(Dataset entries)
____________________

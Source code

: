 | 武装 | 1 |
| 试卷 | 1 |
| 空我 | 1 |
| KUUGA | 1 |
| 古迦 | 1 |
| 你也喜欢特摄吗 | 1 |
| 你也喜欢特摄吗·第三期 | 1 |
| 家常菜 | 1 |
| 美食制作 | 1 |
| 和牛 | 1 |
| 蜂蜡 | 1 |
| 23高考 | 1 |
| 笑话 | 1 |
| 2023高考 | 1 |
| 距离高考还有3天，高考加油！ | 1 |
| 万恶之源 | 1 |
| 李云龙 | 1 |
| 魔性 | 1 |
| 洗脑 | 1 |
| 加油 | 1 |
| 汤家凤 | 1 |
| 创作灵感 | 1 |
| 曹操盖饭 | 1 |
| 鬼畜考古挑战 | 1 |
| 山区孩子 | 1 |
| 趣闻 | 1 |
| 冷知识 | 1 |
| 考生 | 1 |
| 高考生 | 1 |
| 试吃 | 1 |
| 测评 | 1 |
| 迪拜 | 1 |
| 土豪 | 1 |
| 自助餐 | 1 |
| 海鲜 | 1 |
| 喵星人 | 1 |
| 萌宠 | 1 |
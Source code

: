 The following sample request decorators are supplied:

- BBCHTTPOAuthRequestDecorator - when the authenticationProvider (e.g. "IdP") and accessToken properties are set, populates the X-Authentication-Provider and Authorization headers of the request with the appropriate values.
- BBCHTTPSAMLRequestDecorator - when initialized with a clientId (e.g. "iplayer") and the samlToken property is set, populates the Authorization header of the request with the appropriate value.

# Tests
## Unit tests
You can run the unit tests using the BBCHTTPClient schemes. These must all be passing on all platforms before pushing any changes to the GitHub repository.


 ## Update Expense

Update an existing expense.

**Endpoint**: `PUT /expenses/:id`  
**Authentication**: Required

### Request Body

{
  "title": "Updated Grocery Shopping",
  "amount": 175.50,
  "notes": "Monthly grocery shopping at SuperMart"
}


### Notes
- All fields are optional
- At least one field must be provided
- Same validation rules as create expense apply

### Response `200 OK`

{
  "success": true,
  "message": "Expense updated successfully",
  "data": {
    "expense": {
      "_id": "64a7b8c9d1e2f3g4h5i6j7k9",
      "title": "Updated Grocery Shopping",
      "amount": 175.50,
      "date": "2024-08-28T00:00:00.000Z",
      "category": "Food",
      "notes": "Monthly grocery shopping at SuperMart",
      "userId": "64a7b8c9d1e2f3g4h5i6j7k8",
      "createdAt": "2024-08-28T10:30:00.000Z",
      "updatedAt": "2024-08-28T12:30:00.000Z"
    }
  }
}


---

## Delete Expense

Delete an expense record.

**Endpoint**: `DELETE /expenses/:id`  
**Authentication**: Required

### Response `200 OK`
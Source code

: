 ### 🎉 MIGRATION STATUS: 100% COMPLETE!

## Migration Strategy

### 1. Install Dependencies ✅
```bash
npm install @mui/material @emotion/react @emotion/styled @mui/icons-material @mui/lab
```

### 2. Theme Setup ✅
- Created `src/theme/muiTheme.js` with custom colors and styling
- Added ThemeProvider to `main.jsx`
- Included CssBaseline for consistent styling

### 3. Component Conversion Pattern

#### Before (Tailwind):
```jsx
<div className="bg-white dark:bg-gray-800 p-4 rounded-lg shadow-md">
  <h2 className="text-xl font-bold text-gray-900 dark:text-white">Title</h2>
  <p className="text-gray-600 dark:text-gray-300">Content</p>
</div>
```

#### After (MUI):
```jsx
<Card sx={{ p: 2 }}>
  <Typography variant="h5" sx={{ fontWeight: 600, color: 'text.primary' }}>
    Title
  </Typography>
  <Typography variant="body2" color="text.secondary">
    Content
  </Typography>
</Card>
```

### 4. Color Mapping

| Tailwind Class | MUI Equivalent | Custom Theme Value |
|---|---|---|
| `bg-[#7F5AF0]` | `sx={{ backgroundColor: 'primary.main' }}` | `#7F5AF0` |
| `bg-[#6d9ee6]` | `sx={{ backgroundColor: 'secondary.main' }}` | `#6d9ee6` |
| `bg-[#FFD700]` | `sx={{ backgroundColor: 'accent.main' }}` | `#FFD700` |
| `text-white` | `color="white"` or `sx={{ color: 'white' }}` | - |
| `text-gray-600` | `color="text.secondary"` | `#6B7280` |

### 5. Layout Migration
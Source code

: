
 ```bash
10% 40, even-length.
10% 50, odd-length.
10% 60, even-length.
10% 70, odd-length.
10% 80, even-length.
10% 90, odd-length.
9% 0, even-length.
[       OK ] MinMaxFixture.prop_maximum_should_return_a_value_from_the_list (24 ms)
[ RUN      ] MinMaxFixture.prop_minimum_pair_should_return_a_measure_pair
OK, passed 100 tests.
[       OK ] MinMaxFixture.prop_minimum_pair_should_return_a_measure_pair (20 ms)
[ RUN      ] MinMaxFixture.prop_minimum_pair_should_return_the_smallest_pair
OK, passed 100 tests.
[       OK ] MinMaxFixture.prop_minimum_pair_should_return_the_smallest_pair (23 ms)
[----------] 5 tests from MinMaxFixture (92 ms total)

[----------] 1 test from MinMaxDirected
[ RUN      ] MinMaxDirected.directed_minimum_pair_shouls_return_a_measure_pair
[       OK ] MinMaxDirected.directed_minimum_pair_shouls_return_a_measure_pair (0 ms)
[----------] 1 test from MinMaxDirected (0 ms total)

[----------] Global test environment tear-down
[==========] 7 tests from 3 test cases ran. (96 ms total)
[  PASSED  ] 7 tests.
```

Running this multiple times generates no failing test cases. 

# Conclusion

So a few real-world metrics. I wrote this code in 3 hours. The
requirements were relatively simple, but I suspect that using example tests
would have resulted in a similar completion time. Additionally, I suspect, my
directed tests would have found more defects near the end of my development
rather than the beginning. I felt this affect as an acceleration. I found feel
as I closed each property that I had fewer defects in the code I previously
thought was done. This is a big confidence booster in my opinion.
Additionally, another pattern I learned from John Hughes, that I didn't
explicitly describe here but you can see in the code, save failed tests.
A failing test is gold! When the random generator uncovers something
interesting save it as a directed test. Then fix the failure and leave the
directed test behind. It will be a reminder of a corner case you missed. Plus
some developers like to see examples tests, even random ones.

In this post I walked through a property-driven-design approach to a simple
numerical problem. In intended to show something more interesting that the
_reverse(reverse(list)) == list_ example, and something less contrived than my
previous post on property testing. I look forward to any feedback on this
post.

____________________

The answer must be all of the entries, restated exactly.

Source code

: | 武装 | 1 |
| 试卷 | 1 |
| 空我 | 1 |
| KUUGA | 1 |
| 古迦 | 1 |
| 你也喜欢特摄吗 | 1 |
| 你也喜欢特摄吗·第三期 | 1 |
| 家常菜 | 1 |
| 美食制作 | 1 |
| 和牛 | 1 |
| 蜂蜡 | 1 |
| 23高考 | 1 |
| 笑话 | 1 |
| 2023高考 | 1 |
| 距离高考还有3天，高考加油！ | 1 |
| 万恶之源 | 1 |
| 李云龙 | 1 |
| 魔性 | 1 |
| 洗脑 | 1 |
| 加油 | 1 |
| 汤家凤 | 1 |
| 创作灵感 | 1 |
| 曹操盖饭 | 1 |
| 鬼畜考古挑战 | 1 |
| 山区孩子 | 1 |
| 趣闻 | 1 |
| 冷知识 | 1 |
| 考生 | 1 |
| 高考生 | 1 |
| 试吃 | 1 |
| 测评 | 1 |
| 迪拜 | 1 |
| 土豪 | 1 |
| 自助餐 | 1 |
| 海鲜 | 1 |
| 喵星人 | 1 |
| 萌宠 | 1 |
Source code

: The following sample request decorators are supplied:

- BBCHTTPOAuthRequestDecorator - when the authenticationProvider (e.g. "IdP") and accessToken properties are set, populates the X-Authentication-Provider and Authorization headers of the request with the appropriate values.
- BBCHTTPSAMLRequestDecorator - when initialized with a clientId (e.g. "iplayer") and the samlToken property is set, populates the Authorization header of the request with the appropriate value.

# Tests
## Unit tests
You can run the unit tests using the BBCHTTPClient schemes. These must all be passing on all platforms before pushing any changes to the GitHub repository.


 ## Update Expense

Update an existing expense.

**Endpoint**: `PUT /expenses/:id`  
**Authentication**: Required

### Request Body

{
  "title": "Updated Grocery Shopping",
  "amount": 175.50,
  "notes": "Monthly grocery shopping at SuperMart"
}


### Notes
- All fields are optional
- At least one field must be provided
- Same validation rules as create expense apply

### Response `200 OK`

{
  "success": true,
  "message": "Expense updated successfully",
  "data": {
    "expense": {
      "_id": "64a7b8c9d1e2f3g4h5i6j7k9",
      "title": "Updated Grocery Shopping",
      "amount": 175.50,
      "date": "2024-08-28T00:00:00.000Z",
      "category": "Food",
      "notes": "Monthly grocery shopping at SuperMart",
      "userId": "64a7b8c9d1e2f3g4h5i6j7k8",
      "createdAt": "2024-08-28T10:30:00.000Z",
      "updatedAt": "2024-08-28T12:30:00.000Z"
    }
  }
}


---

## Delete Expense

Delete an expense record.

**Endpoint**: `DELETE /expenses/:id`  
**Authentication**: Required

### Response `200 OK`
Source code

: ### 🎉 MIGRATION STATUS: 100% COMPLETE!

## Migration Strategy

### 1. Install Dependencies ✅
```bash
npm install @mui/material @emotion/react @emotion/styled @mui/icons-material @mui/lab
```

### 2. Theme Setup ✅
- Created `src/theme/muiTheme.js` with custom colors and styling
- Added ThemeProvider to `main.jsx`
- Included CssBaseline for consistent styling

### 3. Component Conversion Pattern

#### Before (Tailwind):
```jsx
<div className="bg-white dark:bg-gray-800 p-4 rounded-lg shadow-md">
  <h2 className="text-xl font-bold text-gray-900 dark:text-white">Title</h2>
  <p className="text-gray-600 dark:text-gray-300">Content</p>
</div>
```

#### After (MUI):
```jsx
<Card sx={{ p: 2 }}>
  <Typography variant="h5" sx={{ fontWeight: 600, color: 'text.primary' }}>
    Title
  </Typography>
  <Typography variant="body2" color="text.secondary">
    Content
  </Typography>
</Card>
```

### 4. Color Mapping

| Tailwind Class | MUI Equivalent | Custom Theme Value |
|---|---|---|
| `bg-[#7F5AF0]` | `sx={{ backgroundColor: 'primary.main' }}` | `#7F5AF0` |
| `bg-[#6d9ee6]` | `sx={{ backgroundColor: 'secondary.main' }}` | `#6d9ee6` |
| `bg-[#FFD700]` | `sx={{ backgroundColor: 'accent.main' }}` | `#FFD700` |
| `text-white` | `color="white"` or `sx={{ color: 'white' }}` | - |
| `text-gray-600` | `color="text.secondary"` | `#6B7280` |

### 5. Layout Migration
Source code

:
 ```bash
10% 40, even-length.
10% 50, odd-length.
10% 60, even-length.
10% 70, odd-length.
10% 80, even-length.
10% 90, odd-length.
9% 0, even-length.
[       OK ] MinMaxFixture.prop_maximum_should_return_a_value_from_the_list (24 ms)
[ RUN      ] MinMaxFixture.prop_minimum_pair_should_return_a_measure_pair
OK, passed 100 tests.
[       OK ] MinMaxFixture.prop_minimum_pair_should_return_a_measure_pair (20 ms)
[ RUN      ] MinMaxFixture.prop_minimum_pair_should_return_the_smallest_pair
OK, passed 100 tests.
[       OK ] MinMaxFixture.prop_minimum_pair_should_return_the_smallest_pair (23 ms)
[----------] 5 tests from MinMaxFixture (92 ms total)

[----------] 1 test from MinMaxDirected
[ RUN      ] MinMaxDirected.directed_minimum_pair_shouls_return_a_measure_pair
[       OK ] MinMaxDirected.directed_minimum_pair_shouls_return_a_measure_pair (0 ms)
[----------] 1 test from MinMaxDirected (0 ms total)

[----------] Global test environment tear-down
[==========] 7 tests from 3 test cases ran. (96 ms total)
[  PASSED  ] 7 tests.
```

Running this multiple times generates no failing test cases. 

# Conclusion

So a few real-world metrics. I wrote this code in 3 hours. The
requirements were relatively simple, but I suspect that using example tests
would have resulted in a similar completion time. Additionally, I suspect, my
directed tests would have found more defects near the end of my development
rather than the beginning. I felt this affect as an acceleration. I found feel
as I closed each property that I had fewer defects in the code I previously
thought was done. This is a big confidence booster in my opinion.
Additionally, another pattern I learned from John Hughes, that I didn't
explicitly describe here but you can see in the code, save failed tests.
A failing test is gold! When the random generator uncovers something
interesting save it as a directed test. Then fix the failure and leave the
directed test behind. It will be a reminder of a corner case you missed. Plus
some developers like to see examples tests, even random ones.

In this post I walked through a property-driven-design approach to a simple
numerical problem. In intended to show something more interesting that the
_reverse(reverse(list)) == list_ example, and something less contrived than my
previous post on property testing. I look forward to any feedback on this
post.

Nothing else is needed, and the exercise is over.